Automated customer support for a leading lending tech platform

About Customer

Customer is a platform that facilitates loan transactions between borrowers and personal loan providers such as NBFCs/Banks. All loan applications are approved and sanctioned by the NBFCs/Banks registered with the RBI. All details are clearly stated upfront during the Loan application.

Business Problem

Facing operational constraints amid business growth, our client's maxed-out customer support team sought an efficient solution to address response times. However, adding more staff proved cost-prohibitive. To address this, they sought to automate their customer support platform. That can streamline customer support, improve efficiency, and facilitate prompt responses in both local languages and English. However, accuracy and cultural nuance were imperative for personalized customer interactions.


  • Event-driven Workflow: Utilizing Amazon EventBridge for event-driven architecture, allowing seamless interaction between ticketing system events and downstream processes.

  • Preprocessing with Lambda: Lambda functions preprocess incoming data, enhancing it for further categorization and queuing for efficient handling.

  • Queue-based Processing: Utilization of SQS queues ensures orderly message handling, allowing for scalable and asynchronous processing of messages.

  • GenAI Integration: Amazon Bedrock's foundation model categorizes messages and extracts essential entities, aiding in data understanding and context extraction.

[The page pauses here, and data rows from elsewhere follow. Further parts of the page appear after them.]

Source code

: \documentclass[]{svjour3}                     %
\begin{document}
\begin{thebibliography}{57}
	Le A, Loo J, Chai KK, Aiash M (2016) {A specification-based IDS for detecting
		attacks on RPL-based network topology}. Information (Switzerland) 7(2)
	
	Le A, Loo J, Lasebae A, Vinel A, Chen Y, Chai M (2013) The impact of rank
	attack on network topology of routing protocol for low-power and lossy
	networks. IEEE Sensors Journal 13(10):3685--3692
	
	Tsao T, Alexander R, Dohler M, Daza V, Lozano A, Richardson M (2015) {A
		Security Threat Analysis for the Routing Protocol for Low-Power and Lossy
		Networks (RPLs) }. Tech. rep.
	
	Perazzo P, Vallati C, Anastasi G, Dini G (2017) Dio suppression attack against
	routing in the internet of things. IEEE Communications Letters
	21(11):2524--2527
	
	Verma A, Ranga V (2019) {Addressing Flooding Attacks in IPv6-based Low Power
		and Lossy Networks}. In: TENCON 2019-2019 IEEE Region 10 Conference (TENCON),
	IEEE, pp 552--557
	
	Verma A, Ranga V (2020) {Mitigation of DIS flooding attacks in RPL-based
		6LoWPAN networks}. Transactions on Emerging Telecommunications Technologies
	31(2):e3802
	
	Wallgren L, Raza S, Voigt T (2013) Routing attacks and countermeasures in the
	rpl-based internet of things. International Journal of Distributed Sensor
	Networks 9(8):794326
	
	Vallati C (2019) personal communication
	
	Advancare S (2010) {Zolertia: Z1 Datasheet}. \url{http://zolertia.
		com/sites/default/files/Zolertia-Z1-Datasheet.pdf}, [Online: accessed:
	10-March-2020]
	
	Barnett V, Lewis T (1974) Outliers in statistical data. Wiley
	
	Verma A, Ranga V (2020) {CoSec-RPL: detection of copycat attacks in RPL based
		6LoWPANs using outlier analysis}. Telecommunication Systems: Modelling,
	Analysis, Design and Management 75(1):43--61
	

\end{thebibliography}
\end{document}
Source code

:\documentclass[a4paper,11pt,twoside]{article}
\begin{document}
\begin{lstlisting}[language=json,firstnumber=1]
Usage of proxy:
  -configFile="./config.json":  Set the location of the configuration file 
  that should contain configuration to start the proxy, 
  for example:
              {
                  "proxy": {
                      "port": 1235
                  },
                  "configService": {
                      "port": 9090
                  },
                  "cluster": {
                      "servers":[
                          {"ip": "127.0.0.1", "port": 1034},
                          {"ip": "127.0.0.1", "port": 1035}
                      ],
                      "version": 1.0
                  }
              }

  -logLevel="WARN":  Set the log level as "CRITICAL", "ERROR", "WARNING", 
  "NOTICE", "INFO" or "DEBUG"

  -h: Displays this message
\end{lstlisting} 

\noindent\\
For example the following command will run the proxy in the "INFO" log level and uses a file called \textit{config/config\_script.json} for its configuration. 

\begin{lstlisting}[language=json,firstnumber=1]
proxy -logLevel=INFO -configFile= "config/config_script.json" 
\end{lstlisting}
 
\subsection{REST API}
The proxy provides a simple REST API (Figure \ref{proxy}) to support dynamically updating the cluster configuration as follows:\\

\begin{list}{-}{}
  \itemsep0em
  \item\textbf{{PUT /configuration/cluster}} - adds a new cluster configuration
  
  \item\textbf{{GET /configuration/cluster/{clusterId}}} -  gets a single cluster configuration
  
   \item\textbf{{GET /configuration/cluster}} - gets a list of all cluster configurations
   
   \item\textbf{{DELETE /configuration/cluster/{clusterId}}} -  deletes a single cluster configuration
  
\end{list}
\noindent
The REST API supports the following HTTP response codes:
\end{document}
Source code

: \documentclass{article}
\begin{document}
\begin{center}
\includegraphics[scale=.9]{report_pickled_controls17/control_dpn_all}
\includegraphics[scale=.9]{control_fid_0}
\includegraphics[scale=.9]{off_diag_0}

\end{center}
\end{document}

  • API Interaction: Amazon Bedrock agents facilitate interaction with customer API for user information retrieval and validation.

  • Automated Email Draft Generation: Leveraging the foundation model to dynamically generate email drafts based on context in the identified language.

Business Outcome

  • Reduce mean user ticket resolution time by up to 30% boosting customer satisfaction.
  • Our solution supports local languages like(Hindi, Telugu, Tamil, kannada, etc.) support significantly enhanced the customer experience.
  • Reduces human errors in drafting responses, ensuring accuracy in the information provided to customers.
  • Frees up agents' time, allowing them to focus on more complex customer issues that require nuanced human intervention, leading to higher productivity levels.
  • Supports the handling of a larger volume of customer inquiries by automating the drafting process, ensuring seamless scalability as the customer base grows.